The appellant asks us to find to the contrary. We give great weight
to the characterization of a tax or the interpretation of a state
law emanating from the highest court of the State, but, where a
federal question is involved, we are not bound by the label
attached to the tax or the character ascribed to the law. We must
determine for ourselves the true nature of the tax by ascertaining
its operation and effect. [
Footnote 10]
It is clear that the tax is not measured by each shareholder's
aliquot proportion of all the assets of the company. If amongst
those assets are found shares of stock of Pennsylvania corporations
which, or whose shares, have been declared exempt by the State,
this exemption is effected in the instant case by taking them
wholly or partially out of the net assets which are the base for
the tax. The appellant says this demonstrates that the tax is one
upon assets. If the appellant is right, the exaction operates as a
discrimination against government securities and other assets
exempt under federal law.
Missouri v. Gehner, 281 U.
S. 313. If the tax is one truly upon that independent
property evidenced by the ownership of a share of corporate stock,
its collection does not discriminate against United States
securities. [
Footnote
11]
Page 296 U. S. 120
We think that the issue of discrimination is not to be resolved
by a choice between the two contentions as to the nature of the
tax. The point is that the State has chosen a portion only of the
net assets of the corporation as a measure of the tax, whether the
exaction be from the company or its shareholders. The State has
exempted certain assets on the theory that to measure the tax in
part by their value would, in effect, be to tax them twice. If to
measure the shareholder's tax by inclusion of these taxed or
exempted securities found amongst the company's assets would be to
tax the shareholder in virtue of the company's ownership of those
securities, it seems clear that to refuse to exempt United States
securities from the measure of the tax is to lay a tax reckoned
upon their value. To put it otherwise, if to exclude securities
already taxed or exempted from tax pursuant to the policy of the
Commonwealth avoids double taxation, to include United States
securities in the measure of the tax seems inevitably to increase
the burden of the tax by reason of their ownership. If the burden
of the tax be lifted in respect of some securities (as it is by
confession from those issued by certain Pennsylvania corporations),
it must necessarily fall on the remaining securities owned by the
company. If the tax is lifted from the shares of certain trust
companies because those companies own only stocks already taxed or
relieved from taxation by the State, and shares in other trust
companies are taxed amongst whose assets there are United States
bonds or other securities entitled to exemption because issued by
federal instrumentalities which are figured in the base of the tax,
it is impossible to avoid the conclusion that the law discriminates
in favor of the former and against the latter solely by reason of
ownership of such federal securities.
Second. It is indisputable that the shares of stock of
the Philadelphia National Bank owned by the appellant
Page 296 U. S. 121
were included in the base or measure of the tax. It is undenied
that these shares had been taxed to the trust company, as permitted
by R.S. § 5219, as amended, and in accordance with the
applicable statutes of Pennsylvania; [
Footnote 12] and it must be conceded that, having once
been taxed to their owner, the trust company, they may not again be
made the base or measure of a tax to that company's stockholders.

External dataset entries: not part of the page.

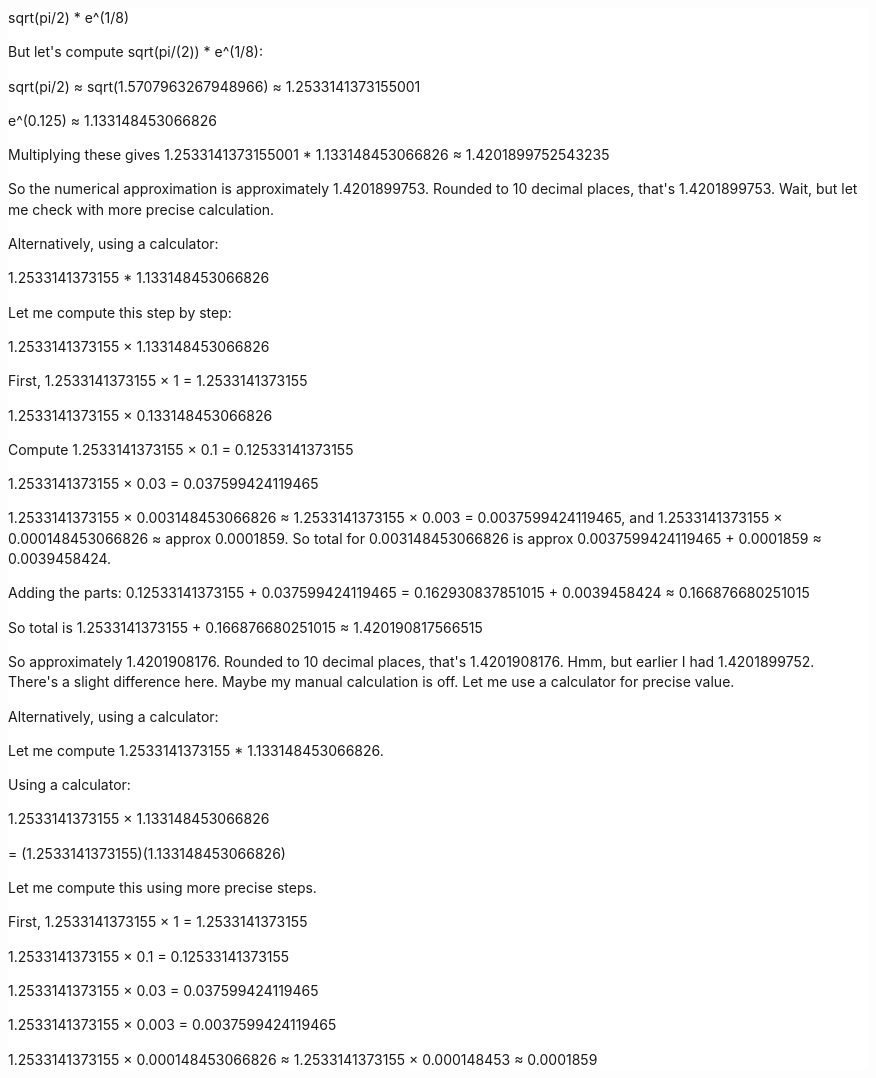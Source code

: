 sqrt(pi/2) * e^(1/8)

But let's compute sqrt(pi/(2)) * e^(1/8):

sqrt(pi/2) ≈ sqrt(1.5707963267948966) ≈ 1.2533141373155001

e^(0.125) ≈ 1.133148453066826

Multiplying these gives 1.2533141373155001 * 1.133148453066826 ≈ 1.4201899752543235

So the numerical approximation is approximately 1.4201899753. Rounded to 10 decimal places, that's 1.4201899753. Wait, but let me check with more precise calculation.

Alternatively, using a calculator:

1.2533141373155 * 1.133148453066826

Let me compute this step by step:

1.2533141373155 × 1.133148453066826

First, 1.2533141373155 × 1 = 1.2533141373155

1.2533141373155 × 0.133148453066826

Compute 1.2533141373155 × 0.1 = 0.12533141373155

1.2533141373155 × 0.03 = 0.037599424119465

1.2533141373155 × 0.003148453066826 ≈ 1.2533141373155 × 0.003 = 0.0037599424119465, and 1.2533141373155 × 0.000148453066826 ≈ approx 0.0001859. So total for 0.003148453066826 is approx 0.0037599424119465 + 0.0001859 ≈ 0.0039458424.

Adding the parts: 0.12533141373155 + 0.037599424119465 = 0.162930837851015 + 0.0039458424 ≈ 0.166876680251015

So total is 1.2533141373155 + 0.166876680251015 ≈ 1.420190817566515

So approximately 1.4201908176. Rounded to 10 decimal places, that's 1.4201908176. Hmm, but earlier I had 1.4201899752. There's a slight difference here. Maybe my manual calculation is off. Let me use a calculator for precise value.

Alternatively, using a calculator:

Let me compute 1.2533141373155 * 1.133148453066826.

Using a calculator:

1.2533141373155 × 1.133148453066826

= (1.2533141373155)(1.133148453066826)

Let me compute this using more precise steps.

First, 1.2533141373155 × 1 = 1.2533141373155

1.2533141373155 × 0.1 = 0.12533141373155

1.2533141373155 × 0.03 = 0.037599424119465

1.2533141373155 × 0.003 = 0.0037599424119465

1.2533141373155 × 0.000148453066826 ≈ 1.2533141373155 × 0.000148453 ≈ 0.0001859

Bank of California v. Richardson, 248 U.
S. 476. The trial court seems to have excluded them upon
the theory that they were not within the intent of the taxing
statute, which the court thought meant to exempt only shares of
Pennsylvania corporations which had been taxed or relieved from tax
by local law. This view the trial court appears to have abandoned
in a later case, [
Footnote
13] where it was held that stock of a federal reserve bank was
within the meaning of the Pennsylvania act, and entitled to
exemption. This later decision was affirmed by the Supreme Court of
Pennsylvania. [
Footnote
14]
We are told that the matter is not open here, for the reason
that it was not raised on appeal to the Dauphin County Court, was
not discussed by that court, and consequently the Supreme Court
refused to consider it. Whether the point was in fact raised in the
court below is itself a federal question, and we are bound to
examine the record to resolve it. [
Footnote 15] It appears that, in the specifications of
objection filed in Dauphin County Court, complaint was made that,
whereas there should have been a flat deduction of all shares of
corporations theretofore taxed or exempted from tax, shares of the
Philadelphia
Page 296 U. S. 122
National Bank were included in shares granted only a
proportional deduction. It further appears that, in accordance with
Pennsylvania practice, after the trial of the cause to the court
without a jury, the appellant submitted requests for conclusions of
law. Amongst these were requests 10 and 16, which referred
specifically to the Philadelphia National Bank stock, and severally
requested the court to find (a) that these shares having been once
taxed under another act, to the trust company as owner, could not
be taxed a second time, and (b) that the failure to deduct the full
value of the shares from the net assets of the trust company
operated to discriminate and impose a tax upon the shares of stock
in violation of R.S. § 5219, they having once been taxed under
another statute. The court answered both these requests in writing,
"Refused." The refusal of the requests was made the subject of
exceptions which quoted the requests and the answers of the court
verbatim. The exceptions were overruled by the court, and errors
were assigned to the Supreme Court of Pennsylvania to the
overruling of the exceptions applicable to the refusal of the
requests in question, which were again quoted verbatim, with the
answer of the court to the request and the overruling of the
corresponding exception. In addition to these assignments of error,
the appellant, in the statement of questions involved, required by
the rules of the Supreme Court of Pennsylvania to be made a part of
the brief on appeal, amongst others, set forth the following
question:
"Are assets consisting of national bank shares to be eliminated
from consideration in determining the taxable value to which the
rate of tax is to be applied by deducting their actual value from
the value of the net assets? Answer of the court below No."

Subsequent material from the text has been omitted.